Taralga Historical Society

Museum and Grounds

The museum is open MOST Saturdays from 10am until 2.00pm (depending upon volunteers) and long week ends in June and October. We welcome inquiries from groups, and coach companies on other occasions.

Contact Chris Ainsworth on 0418919357.

Things to See

Cordingley Cottage

This cottage was built as our Bicentennial project and was opened on the 2nd April 1988. The cottage was reconstructed from the original home on the Big Hill Property formally owned by Mr. Albert Bunter, then Miss Birdie Ayre and her sister Mrs. Ivy Cordingley.
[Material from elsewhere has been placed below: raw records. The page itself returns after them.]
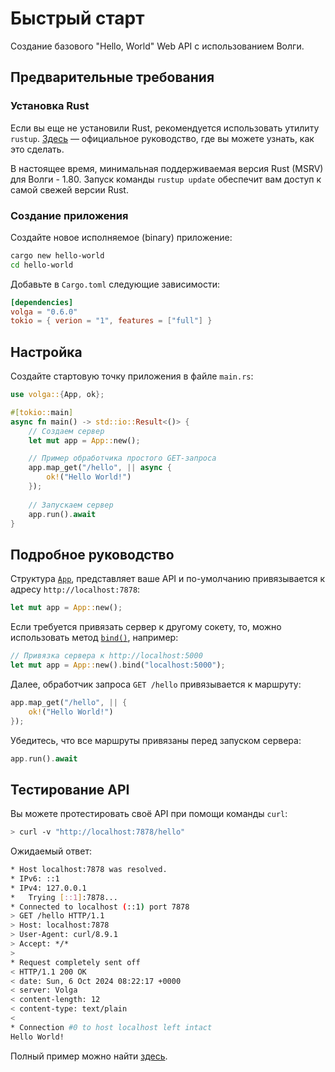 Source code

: # Быстрый старт

Создание базового "Hello, World" Web API с использованием Волги.

## Предварительные требования

### Установка Rust

Если вы еще не установили Rust, рекомендуется использовать утилиту `rustup`. [Здесь](https://doc.rust-lang.ru/book/ch01-01-installation.html) — официальное руководство, где вы можете узнать, как это сделать.

В настоящее время, минимальная поддерживаемая версия Rust (MSRV) для Волги - 1.80. Запуск команды `rustup update` обеспечит вам доступ к самой свежей версии Rust.

### Создание приложения
Создайте новое исполняемое (binary) приложение:
```bash
cargo new hello-world
cd hello-world
```

Добавьте в `Cargo.toml` следующие зависимости:

```toml
[dependencies]
volga = "0.6.0"
tokio = { verion = "1", features = ["full"] }
```

## Настройка

Создайте стартовую точку приложения в файле `main.rs`:

```rust
use volga::{App, ok};

#[tokio::main]
async fn main() -> std::io::Result<()> {
    // Создаем сервер
    let mut app = App::new();

    // Пример обработчика простого GET-запроса
    app.map_get("/hello", || async {
        ok!("Hello World!")
    });
    
    // Запускаем сервер
    app.run().await
}
```

## Подробное руководство

Структура [`App`](https://docs.rs/volga/latest/volga/app/struct.App.html), представляет ваше API и по-умолчанию привязывается к адресу `http://localhost:7878`:

```rust
let mut app = App::new();
```

Если требуется привязать сервер к другому сокету, то, можно использовать метод [`bind()`](https://docs.rs/volga/latest/volga/app/struct.App.html#method.bind), например:

```rust
// Привязка сервера к http://localhost:5000
let mut app = App::new().bind("localhost:5000");
```

Далее, обработчик запроса `GET /hello` привязывается к маршруту:

```rust
app.map_get("/hello", || {
    ok!("Hello World!")
});
```

Убедитесь, что все маршруты привязаны перед запуском сервера:

```rust
app.run().await
```

## Тестирование API

Вы можете протестировать своё API при помощи команды `curl`:

```bash
> curl -v "http://localhost:7878/hello"
```

Ожидаемый ответ:

```bash
* Host localhost:7878 was resolved.
* IPv6: ::1
* IPv4: 127.0.0.1
*   Trying [::1]:7878...
* Connected to localhost (::1) port 7878
> GET /hello HTTP/1.1
> Host: localhost:7878
> User-Agent: curl/8.9.1
> Accept: */*
>
* Request completely sent off
< HTTP/1.1 200 OK
< date: Sun, 6 Oct 2024 08:22:17 +0000
< server: Volga
< content-length: 12
< content-type: text/plain
<
* Connection #0 to host localhost left intact
Hello World!
```

Полный пример можно найти [здесь](https://github.com/RomanEmreis/volga/blob/main/examples/hello_world.rs).
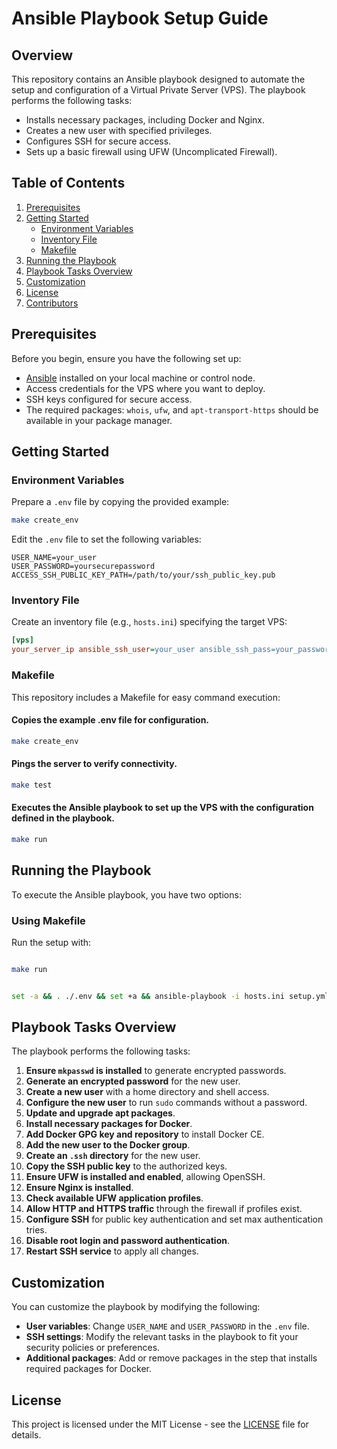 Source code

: # Ansible Playbook Setup Guide

## Overview

This repository contains an Ansible playbook designed to automate the setup and configuration of a Virtual Private Server (VPS). The playbook performs the following tasks:

- Installs necessary packages, including Docker and Nginx.
- Creates a new user with specified privileges.
- Configures SSH for secure access.
- Sets up a basic firewall using UFW (Uncomplicated Firewall).

## Table of Contents

1. [Prerequisites](#prerequisites)
2. [Getting Started](#getting-started)
   - [Environment Variables](#environment-variables)
   - [Inventory File](#inventory-file)
   - [Makefile](#makefile)
3. [Running the Playbook](#running-the-playbook)
4. [Playbook Tasks Overview](#playbook-tasks-overview)
5. [Customization](#customization)
6. [License](#license)
7. [Contributors](#contributors)

## Prerequisites

Before you begin, ensure you have the following set up:

- [Ansible](https://docs.ansible.com/ansible/latest/installation_guide/intro_installation.html) installed on your local machine or control node.
- Access credentials for the VPS where you want to deploy.
- SSH keys configured for secure access.
- The required packages: `whois`, `ufw`, and `apt-transport-https` should be available in your package manager.

## Getting Started

### Environment Variables

Prepare a `.env` file by copying the provided example:

```bash
make create_env
```

Edit the `.env` file to set the following variables:

```env
USER_NAME=your_user
USER_PASSWORD=yoursecurepassword
ACCESS_SSH_PUBLIC_KEY_PATH=/path/to/your/ssh_public_key.pub
```

### Inventory File

Create an inventory file (e.g., `hosts.ini`) specifying the target VPS:

```ini
[vps]
your_server_ip ansible_ssh_user=your_user ansible_ssh_pass=your_password
```

### Makefile

This repository includes a Makefile for easy command execution:

#### Copies the example .env file for configuration.

```bash
make create_env
```

#### Pings the server to verify connectivity.

```bash
make test
```

#### Executes the Ansible playbook to set up the VPS with the configuration defined in the playbook.

```bash
make run
```

## Running the Playbook


To execute the Ansible playbook, you have two options:


### Using Makefile


Run the setup with:


```bash

make run
```

```bash

set -a && . ./.env && set +a && ansible-playbook -i hosts.ini setup.yml --ssh-common-args='-o PubkeyAuthentication=no -o PreferredAuthentications=password'
```

## Playbook Tasks Overview

The playbook performs the following tasks:

1. **Ensure `mkpasswd` is installed** to generate encrypted passwords.
2. **Generate an encrypted password** for the new user.
3. **Create a new user** with a home directory and shell access.
4. **Configure the new user** to run `sudo` commands without a password.
5. **Update and upgrade apt packages**.
6. **Install necessary packages for Docker**.
7. **Add Docker GPG key and repository** to install Docker CE.
8. **Add the new user to the Docker group**.
9. **Create an `.ssh` directory** for the new user.
10. **Copy the SSH public key** to the authorized keys.
11. **Ensure UFW is installed and enabled**, allowing OpenSSH.
12. **Ensure Nginx is installed**.
13. **Check available UFW application profiles**.
14. **Allow HTTP and HTTPS traffic** through the firewall if profiles exist.
15. **Configure SSH** for public key authentication and set max authentication tries.
16. **Disable root login and password authentication**.
17. **Restart SSH service** to apply all changes.

## Customization

You can customize the playbook by modifying the following:

- **User variables**: Change `USER_NAME` and `USER_PASSWORD` in the `.env` file.
- **SSH settings**: Modify the relevant tasks in the playbook to fit your security policies or preferences.
- **Additional packages**: Add or remove packages in the step that installs required packages for Docker.

## License

This project is licensed under the MIT License - see the [LICENSE](LICENSE) file for details.


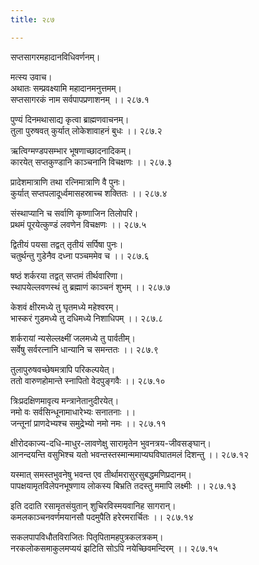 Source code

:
 ```yaml
---
title: २८७

---
```

सप्तसागरमहादानविधिवर्णनम्।  
  
मत्स्य उवाच।  
अथातः सम्प्रवक्ष्यामि महादानमनुत्तमम्।  
सप्तसागरकं नाम सर्वपापप्रणाशनम् ।। २८७.१  
  
पुण्यं दिनमथासाद्य कृत्वा ब्राह्मणवाचनम्।  
तुला पुरुषवत् कुर्यात् लोकेशावाहनं बुधः ।। २८७.२  
  
ऋत्विग्मण्डपसम्भार भूषणाच्छादनादिकम्।  
कारयेत् सप्तकुण्डानि काञ्चनानि विचक्षणः ।। २८७.३  
  
प्रादेशमात्राणि तथा रत्निमात्राणि वै पुनः।  
कुर्यात् सप्तपलादूर्ध्वमासहस्राच्च शक्तितः ।। २८७.४  
  
संस्थाप्यानि च सर्वाणि कृष्णाजिन तिलोपरि।  
प्रथमं पूरयेत्कुण्डं लवणेन विचक्षणः ।। २८७.५  
  
द्वितीयं पयसा तद्वत् तृतीयं सर्पिषा पुनः।  
चतुर्थन्तु गुडेनैव दध्ना पञ्चममेव च ।। २८७.६  
  
षष्ठं शर्करया तद्वत् सप्तमं तीर्थवारिणा।  
स्थापयेल्लवणस्थं तु ब्रह्माणं काञ्चनं शुभम् ।। २८७.७  
  
केशवं क्षीरमध्ये तु घृतमध्ये महेश्वरम्।  
भास्करं गुडमध्ये तु दधिमध्ये निशाधिपम् ।। २८७.८  
  
शर्करायां न्यसेल्लक्ष्मीं जलमध्ये तु पार्वतीम्।  
सर्वेषु सर्वरत्नानि धान्यानि च समन्ततः ।। २८७.९  
  
तुलापुरुषवच्छेषमत्रापि परिकल्पयेत्।  
ततो वारुणहोमान्ते स्नापितो वेदपुङ्गवैः ।। २८७.१०  
  
त्रिःप्रदक्षिणमावृत्य मन्त्रानेतानुदीरयेत्।  
नमो वः सर्वसिन्धूनामाधारेभ्यः सनातनाः ।।  
जन्तूनां प्राणदेभ्यश्च समुद्रेभ्यो नमो नमः ।। २८७.११  
  
क्षीरोदकाज्य-दधि-माधुर-लावणेक्षु सारामृतेन भुवनत्रय-जीवसङ्घान्।  
आनन्दयन्ति वसुभिश्च यतो भवन्तस्तस्मान्ममाप्यघविघातमलं दिशन्तु ।। २८७.१२  
  
यस्मात् समस्तभुवनेषु भवन्त एव तीर्थामरासुरसुबद्धमणिप्रदानम्।  
पापक्षयामृतविलेपनभूषणाय लोकस्य बिभ्रति तदस्तु ममापि लक्ष्मीः ।। २८७.१३  
  
इति ददाति रसामृतसंयुतान् शुचिरविस्मयवानिह सागरान्।  
कमलकाञ्चनवर्णमयानसौ पदमुपैति हरेरमरार्चितः ।। २८७.१४  
  
सकलपापविधौतविराजितः पितृपितामहपुत्रकलत्रकम्।  
नरकलोकसमाकुलमप्ययं झटिति सोऽपि नयेच्छिवमन्दिरम् ।। २८७.१५
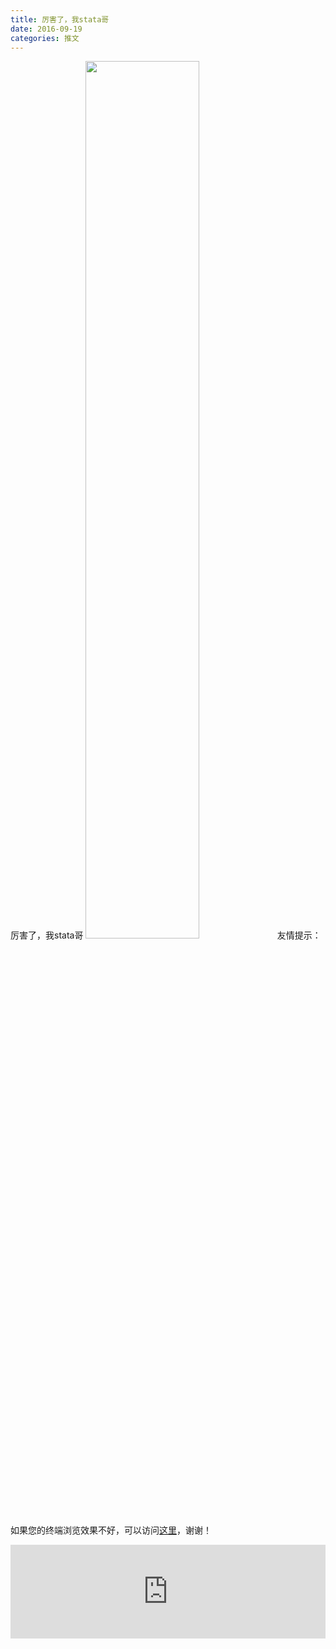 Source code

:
 ```yaml
---
title: 厉害了，我stata哥
date: 2016-09-19
categories: 推文
---
```

厉害了，我stata哥
<img src="http://mmbiz.qpic.cn/mmbiz_jpg/ACviaWTBFxhaX2X0baxXpqCB0xEbx9WVyyN3oK3kfTwsZ17LES5KXX5ousvniaiacZiaofpcQBrXE4nwmhDibK7HTfw/0?wx_fmt.jpeg" style="width: 60%; height: auto;"/><!--more-->
友情提示：如果您的终端浏览效果不好，可以访问[这里](https://stata-club.github.io/stata_article/2016-09-19.html)，谢谢！
<iframe src="https://stata-club.github.io/stata_article/2016-09-19.html" id="iframepage" frameborder="0" scrolling="no" marginheight="0" marginwidth="0" width="100%" onLoad="iFrameHeight()"></iframe>
<script type="text/javascript" language="javascript">
function iFrameHeight() {
var ifm= document.getElementById("iframepage");
var subWeb = document.frames ? document.frames["iframepage"].document : ifm.contentDocument;   
if(ifm != null && subWeb != null) {
 ifm.height = subWeb.body.scrollHeight;
} 
} 
</script>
Members of the Society dismantled the building and rebuilt it in the grounds of the Historical Society. It has been furnished in the colonial period as lived in by early Australian families by items donated to the Society.

The Sandstone Memorial

This sandstone memorial was constructed in 1995 to commemorate the many young people of the district who died in tragic circumstances since the formation of the Historical Society. The dedication Service was conducted by ministers from the three Churches in Taralga. Anglican, Presbyterian and Catholic.

Mile Pegs

In 1972 the measurements of distance was changed from imperial to metric.units. These mile pegs are examples of markers placed along roads. The ones here marked the miles leading the six roads from Taralga to (1) Goulburn, (2) Crookwell, (3) Golspie,
(4) Oberon, (5) Wombeyan Caves and (6) Bannaby.

Nissen Hut

The Nissen Hut was donated to the Society by Goulburn Workers Club. It was pulled down and re-erected in the Museum grounds, and was opened on 11 November 2011 to display memorabilia from local men and women who served their country in all our conflicts.

Bullock Wagon

The Bullock Wagon that is now shedded in the grounds of the Museum was built in 1901 for Matthew Hillas of "Hillsmount" Bannaby to transport wool and other produce to and from Sydney. It was restored in 2003 in memory of Bannaby pioneers courtesy of Mr Ernie Stephenson.

Slab Dairy

The slab dairy has been built to commemorate the flourishing dairy industry in the era from the turn of the century until the 1950's, at one time there were 168 dairy farms in the Taralga District. The last one to close was the one belonging to the Blay family at Myrtleville in 1996. This building contains items related to the dairy industry.

Heritage Shed

See the recently established Shearing shed and Blacksmiths shop with many items from bye - gone days associated with the wool and shearing industry. Also included in a portion of the shed are many tools and other items used in Blacksmiths shops in early days.

Rose Garden

This Rose Garden was commenced in 1998, and contains sixty rose bushes donated by local families, organizations and members, either given in memory of people who lived here or as a donation from people still living and interested in beatifying the grounds.

The roses bound the "Alders Circle," this and the bird bath in the centre is in memory of the pioneering Alders Family. The archway at the entrance of the rose garden was erected by the Marmont family.

Lych gate

The Lych gate at the entrance to the museum grounds is in memory of Edwin and Gertrude Johns family who came to Myrtleville in the early 1900's. Much of the machinery in the grounds of the museum was left to the society by their son, the late Aubrey Johns, including a very rare windmill.